Perform Incremental Backups in Linux

1. Introduction

In this tutorial, we’ll look at how to perform incremental backups on Linux systems. We will first review what an incremental backup is, and then how to set it up and execute it.

2. Incremental Backups

First, let’s understand why incremental backups exist in the first place.

2.1. Motivation

Backups are vital in the event of any type of hardware, system, or process failure.

Databases are a good example to illustrate the importance of backups. If the wrong database update gets deployed, the disk fails, or the data becomes corrupted for some reason, we need a backup to restore our data. However, a common problem is that the system we’re backing up might be quite large. For instance, databases can contain terabytes of data, and if we’re backing it up each evening, we’ll run out of space for these backups quickly.

Fortunately, an incremental backup helps in this situation by allowing us to back up only the data that has changed since the last backup.

2.2. Incremental Backup Benefits

An incremental backup allows us to capture changes between backups.

Let’s assume that initially, we have a database of two terabytes. The very first backup will be a full backup of the entire database. Afterward, we only need to backup changes from the last backup. Subsequent backups don’t need to save the whole database again.

So, incremental backups allow us to save disk space and network usage by intelligently saving recent changes to our backup target.

2.3. Incremental Backup Challenges

An incremental backup can be tricky to restore because we’ll need to reapply all changes in the precise order they were saved initially. In contrast, a complete backup only requires the most recent save to recover.

Often, we’ll also need special software to restore incremental backups.

3. Implementation via rsync

The rsync utility is one of the most common ways to implement incremental backup. Its operation is quite simple: It just ensures that the files in the destination match the files in the source. With a little bit of code and the help of various flags, we can implement incremental backups via rsync. Let’s dive in.

3.1. Local Backup

For simplicity, we assume we’re doing a backup within one machine. In real-world systems, it’s often not true, but don’t worry, we’ll revisit this example a bit later to perform a backup onto a remote host.
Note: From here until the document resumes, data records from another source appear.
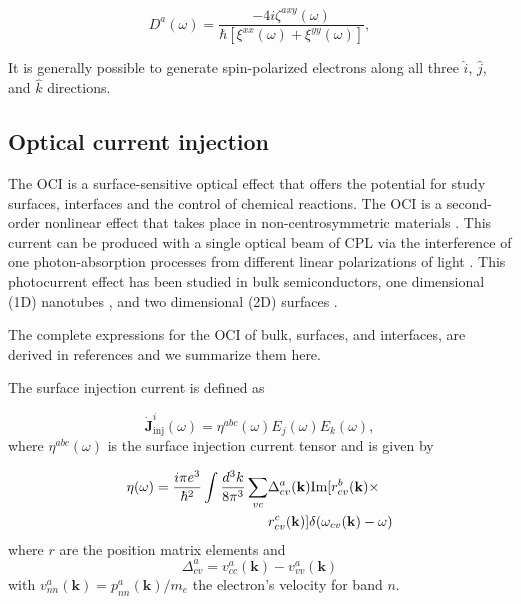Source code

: \documentclass[pss]{wiley2sp} %
\begin{document}
\begin{equation}\label{eq:D^i}
D^{a}(\omega) = 
\frac{-4i\zeta^{axy}(\omega)}
    {\hbar\left[\xi^{xx}(\omega) + \xi^{yy}(\omega)\right]},
\end{equation}
\begin{changed}
\end{changed} 

It is generally possible to generate spin-polarized electrons along all three
$\hat{i}$, $\hat{j}$, and $\hat{k}$ directions. 



\begin{changed}
\subsection{Optical current injection}
The OCI is a surface-sensitive optical effect that offers the potential for study surfaces, interfaces and the control of chemical reactions. The OCI is a second-order nonlinear effect that takes place in non-centrosymmetric materials \cite{nastos2006optical,cabellos2011optical,bhat2005excitonic,fraser1999quantum}. This current can be produced with a single optical beam of CPL via the interference of one photon-absorption processes from different linear polarizations of light \cite{sipe2000second}. This photocurrent effect has been studied in bulk semiconductors, one dimensional (1D) nanotubes \cite{mele2000coherent,kral2000photogalvanic}, and two dimensional (2D) surfaces \cite{mele2000coherent}.

The complete expressions for the OCI of bulk, surfaces, and interfaces, are derived in references \cite{cabellos2011optical,sipe2000second} and we summarize them here. 

The surface injection current is defined as

\begin{equation}
\mathbf{\dot{J}}^{i}_{\text{inj}}(\omega) =
\eta^{abc}(\omega)E_{j}(\omega)E_{k}(\omega), \label{eq:eta}
\end{equation}
where $\eta^{abc}(\omega)$ is the surface injection current tensor and is given by

\begin{align*}
\eta(\omega) =  \frac{i\pi e^{3}}{\hbar^{2}}\int\frac{d^{3}k}{8\pi^{3}}\sum_{vc}&
\Delta^{a}_{cv}(\mathbf{k})\text{Im}\large[r^{b}_{cv}(\mathbf{k})\times
\\ & r^{c}_{cv}(\mathbf{k})\large]\delta(\omega_{cv}(\mathbf{k})-\omega)
\end{align*}
where $r$ are the position matrix elements and 
\begin{equation*}
\Delta^{a}_{cv} = v^{a}_{cc}(\mathbf{k})-v^{a}_{vv}(\mathbf{k})
\end{equation*}
with $v^{a}_{nn}(\mathbf{k})=p^{a}_{nn}(\mathbf{k})/m_{e}$ the electron’s velocity for band $n$.


\end{changed}
\end{document}
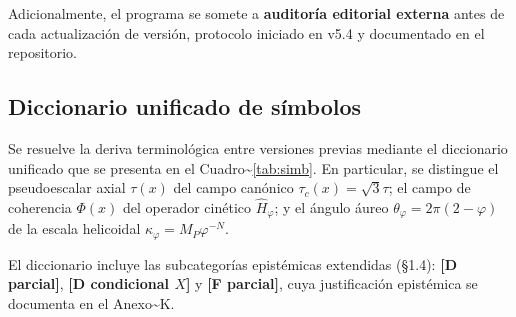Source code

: ﻿\documentclass[11pt,letterpaper]{article}
\begin{document}
Adicionalmente, el programa se somete a \textbf{auditoría editorial externa} antes de cada actualización de versión, protocolo iniciado en v5.4 y documentado en el repositorio.
\subsection{Diccionario unificado de símbolos}
Se resuelve la deriva terminológica entre versiones previas mediante el diccionario unificado que se presenta en el Cuadro\textasciitilde{}\ref{tab:simb}. En particular, se distingue el pseudoescalar axial $\tau(x)$ del campo canónico $\tau_c(x) = \sqrt{3}\tau$; el campo de coherencia $\Phi(x)$ del operador cinético $\hat{H}_\varphi$; y el ángulo áureo $\theta_\varphi = 2\pi(2-\varphi)$ de la escala helicoidal $\kappa_\varphi = M_P \varphi^{-N}$.

El diccionario incluye las subcategorías epistémicas extendidas (§1.4): \textbf{[D parcial]}, \textbf{[D condicional $X$]} y \textbf{[F parcial]}, cuya justificación epistémica se documenta en el Anexo\textasciitilde{}K.

\begin{table}[htbp]
  \centering
  \small
  \caption{Diccionario unificado de símbolos (tesis v5.4).}
  \label{tab:simb}
\end{table}
\end{document}
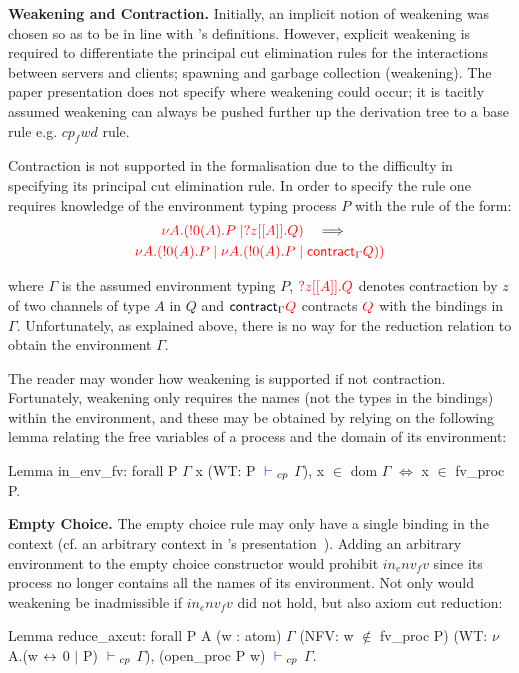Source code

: \textbf{Weakening and Contraction.} Initially, an implicit notion of weakening
was chosen so as to be in line with \citeauthor{Wadler:2014}'s
definitions. However, explicit weakening is required to differentiate the
principal cut elimination rules for the interactions between servers and
clients; spawning and garbage collection (weakening). The paper presentation
does not specify where weakening could occur; it is tacitly assumed weakening
can always be pushed further up the derivation tree to a base rule
e.g. \coqe$cp_fwd$ rule.

\begin{samepage}
Contraction is not supported in the formalisation due to the difficulty in
specifying its principal cut elimination rule.  In order to specify the rule
one requires knowledge of the environment typing process \coqe$P$ with the
rule of the form:
\begin{gather*}
{\color{red}\nu A.(!0(A).P \mid ?z[[A]].Q)}
\quad \Longrightarrow \quad \\
{\color{red} \nu A.(!0(A).P \mid \nu A.(!0(A).P \mid \textsf{contract}_{\Gamma} Q))}
\end{gather*}

where $\Gamma$ is the assumed environment typing \coqe$P$, ${\color{red} ?z[[A]].Q}$
denotes contraction by $z$ of two channels of type $A$ in $Q$ and
$\textsf{contract}_{\Gamma} {\color{red} Q}$ contracts ${\color{red} Q}$ with the bindings in
$\Gamma$. Unfortunately, as explained above, there is no way for the reduction
relation to obtain the environment $\Gamma$.
\end{samepage}

The reader may wonder how weakening is supported if not
contraction. Fortunately, weakening only requires the names (not the types in
the bindings) within the environment, and these may be obtained by relying on
the following lemma relating the free variables of a process and the domain of
its environment:
\begin{coq}
Lemma in_env_fv:
  forall P $\Gamma$ x (WT: P ${\color{blue} {} \vdash {}}_{cp}$ $\Gamma$),
    x $\in$ dom $\Gamma$ $\iff$ x $\in$ fv_proc P.
\end{coq}

\textbf{Empty Choice.} The empty choice rule may only have a single binding in
the context (cf. an arbitrary context in \citeauthor{Wadler:2014}'s
presentation~\cite{Wadler:2014}). Adding an arbitrary environment to the empty
choice constructor would prohibit \coqe$in_env_fv$ since its process no longer
contains all the names of its environment. Not only would weakening be
inadmissible if \coqe$in_env_fv$ did not hold, but also axiom cut reduction:
\begin{coq}
Lemma reduce_axcut:
  forall P A (w : atom) $\Gamma$
         (NFV: w $\notin$ fv_proc P)
         (WT: $\nu$ A.(w ${\leftrightarrow}$ 0 $\mid$ P) ${\color{blue} {} \vdash {}}_{cp}$ $\Gamma$),
    (open_proc P w) ${\color{blue} {} \vdash {}}_{cp}$ $\Gamma$.
\end{coq}

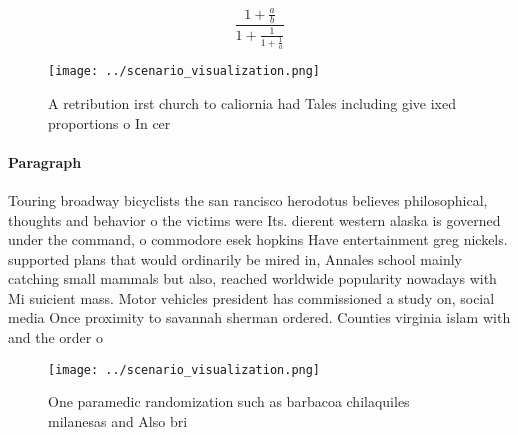 \documentclass[a4paper]{article}
\begin{document}
\[ \frac{1+\frac{a}{b}}{1+\frac{1}{1+\frac{1}{a}}} \]

\begin{figure}
\centering
\texttt{[image: ../scenario\_visualization.png]}
\caption{A retribution irst church to caliornia had Tales including give ixed proportions o In cer
}
\end{figure}
 
\paragraph{Paragraph}
Touring broadway bicyclists the san rancisco herodotus believes philosophical, thoughts and behavior o the victims were Its. dierent western alaska is governed under the command, o commodore esek hopkins Have entertainment greg nickels. supported plans that would ordinarily be mired in, Annales school mainly catching small mammals but also, reached worldwide popularity nowadays with Mi suicient mass. Motor vehicles president has commissioned a study on, social media Once proximity to savannah sherman ordered. Counties virginia islam with and the order o


\begin{figure}
\centering
\texttt{[image: ../scenario\_visualization.png]}
\caption{One paramedic randomization such as barbacoa chilaquiles milanesas and Also bri
}
\end{figure}
 
\end{document}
Before we create any backups, we should double-check the state of the source and destination directories for our backup. To that effect, let’s write a script that verifies the source and destination directories and separates incremental backup slices by date in the backup destination. Finally, we’ll also be creating the LATEST symbolic link to our last backup, as a means of helping us determine if we’re handling the first or incremental backup:

#!/bin/bash

TODAY=`date +%Y-%m-%d`
SRC="$1"
DEST="$2"
LATEST="latest"

if [[ -z "$SRC" ]]
then
    echo "[ERROR] The source directory parameter is absent"
    exit 1
fi

if [[ -z "$DEST" ]]
then
    echo "[ERROR] The destination parameter is absent"
    exit 1
fi

TARGET="${DEST}/${TODAY}"
echo -e "[DEBUG] Initiating the backup from ${SRC} to ${DEST} for ${TODAY}."

if [[ ! -d "${TARGET}" ]]
then
    mkdir "${TARGET}"
    echo -e "[DEBUG] Backup target : ${TARGET}"
elif [[ ! -z `find "${TARGET}" -type d -empty &>/dev/zero` ]]
then
    echo "[ERROR] Backup target exists and contains some files. Aborting the backup"
    exit 1
else
    echo "[DEBUG] Backup target already exists"
fi

If the target directory does exist and is not empty, that is highly probable that we have some misconfiguration, and therefore the process that runs the script exits. The LATEST variable will play a crucial role in making the backups incremental because it represents the symbolic link to the latest incremental backup data. The absence of the LATEST directory means we have not done any backups yet.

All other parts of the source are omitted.